Sunday, June 14, 2026

Rolling Expansion Triggering Rolling Recession?


I see more and more speculation ([1] , [2]) We can avoid recessions by rolling recessions. Often, the argument is that the slowdown is affecting different industries, although one can also look at it geographically. Here I discuss industry and geographic differences.

First of all, from a general point of view, through the lens to achieve real value-added.

figure 1: Quarterly real GDP growth (thick black line), and contribution of industrial real value added to quarterly GDP growth (bars). Source: BEA and authors’ calculations.

Note that during the slowdown in the first half of 2022, no industry other than professional and business services (including computer systems design and management) has consistently contributed negatively or positively. Compare this to the 2007-09 recession.

figure 2: Quarterly real GDP growth (thick black line), and contribution of industrial real value added to quarterly GDP growth (bars). Recession peak-to-trough dates as defined by NBER are grayed out. Sources: BEA, NBER and authors’ calculations.

Finance, insurance, real estate (FIRE), and leasing and leasing largely led the downturn, with manufacturing not far behind.

Right now we don’t have disaggregated industry data for Q2 2023 (9/28 is the next release), so we don’t know the pattern of contributions right now.

geographical difference

BEA’s expansion across regions showed large growth differences.
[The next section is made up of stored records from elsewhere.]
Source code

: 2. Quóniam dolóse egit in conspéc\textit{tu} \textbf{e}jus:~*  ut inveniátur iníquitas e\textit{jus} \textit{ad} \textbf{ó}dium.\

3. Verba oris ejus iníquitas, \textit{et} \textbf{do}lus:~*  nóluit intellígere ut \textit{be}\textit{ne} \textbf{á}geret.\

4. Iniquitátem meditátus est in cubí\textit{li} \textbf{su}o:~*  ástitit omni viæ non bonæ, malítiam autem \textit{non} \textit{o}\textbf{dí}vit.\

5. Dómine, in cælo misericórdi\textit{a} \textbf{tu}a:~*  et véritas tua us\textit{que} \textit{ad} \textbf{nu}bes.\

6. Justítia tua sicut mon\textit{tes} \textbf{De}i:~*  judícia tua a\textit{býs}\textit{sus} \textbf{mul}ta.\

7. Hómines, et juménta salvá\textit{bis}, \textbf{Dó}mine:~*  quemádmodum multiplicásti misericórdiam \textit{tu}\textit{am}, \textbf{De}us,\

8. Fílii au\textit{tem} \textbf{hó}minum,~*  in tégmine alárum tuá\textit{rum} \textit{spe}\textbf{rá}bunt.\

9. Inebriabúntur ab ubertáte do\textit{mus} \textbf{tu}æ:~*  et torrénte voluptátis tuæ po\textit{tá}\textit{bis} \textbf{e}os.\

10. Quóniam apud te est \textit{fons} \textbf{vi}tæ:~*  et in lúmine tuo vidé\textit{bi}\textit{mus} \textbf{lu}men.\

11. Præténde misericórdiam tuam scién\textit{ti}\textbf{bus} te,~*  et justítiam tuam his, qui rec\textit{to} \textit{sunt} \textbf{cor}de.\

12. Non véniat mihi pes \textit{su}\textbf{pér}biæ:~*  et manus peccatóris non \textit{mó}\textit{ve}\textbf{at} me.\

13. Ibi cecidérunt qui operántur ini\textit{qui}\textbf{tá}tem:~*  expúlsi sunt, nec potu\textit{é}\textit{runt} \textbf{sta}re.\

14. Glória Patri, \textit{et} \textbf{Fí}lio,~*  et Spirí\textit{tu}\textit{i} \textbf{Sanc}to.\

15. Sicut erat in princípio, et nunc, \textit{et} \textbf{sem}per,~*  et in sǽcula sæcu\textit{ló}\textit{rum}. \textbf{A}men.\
image 3: Log GDP for US (bold black) and BEA, both = 0 in 4Q21. Source: BEA and authors’ calculations.

Figure 3 shows that the slowdown in GDP in the first half of 2022 is concentrated in the Far West, followed by New England. The Southwest is growing much faster than the rest of the country.

In terms of contribution to GDP growth, the Far West is the main component of the downturn in the first quarter of 2022 in an accounting sense.

Figure 4: Quarter-over-quarter growth rates for the US (thick black line) and BEA region (bars), not annualized. Source: BEA and authors’ calculations.

I tend to interpret the large decline in GDP in the Far West as being related to a large decline in the contribution of professional and business services (including computer systems design and management) and information services. In an accounting sense, the data support this interpretation. In the first quarter, the Far West’s GDP fell by 8.0% (seasonally adjusted rate) from the previous quarter, of which professional and business services and information services combined fell by 3.7 percentage points.

Note that the large effect on the contribution of the Far West to GDP is due to the large size of its economy (as shown in Figure 5), and In this case, variables (as shown in Figure 3).

Figure 5: U.S. GDP (thick black line) and BEA region (bars), in millions of 2012 USD seasonally adjusted. Source: Bank of East Asia.

So, as of Q1, the expansion appears to be broadly geographically based. This does not mean that shocks in one region (or industry) do not propagate strongly to other regions – saying yes or no to this question depends on the causal model.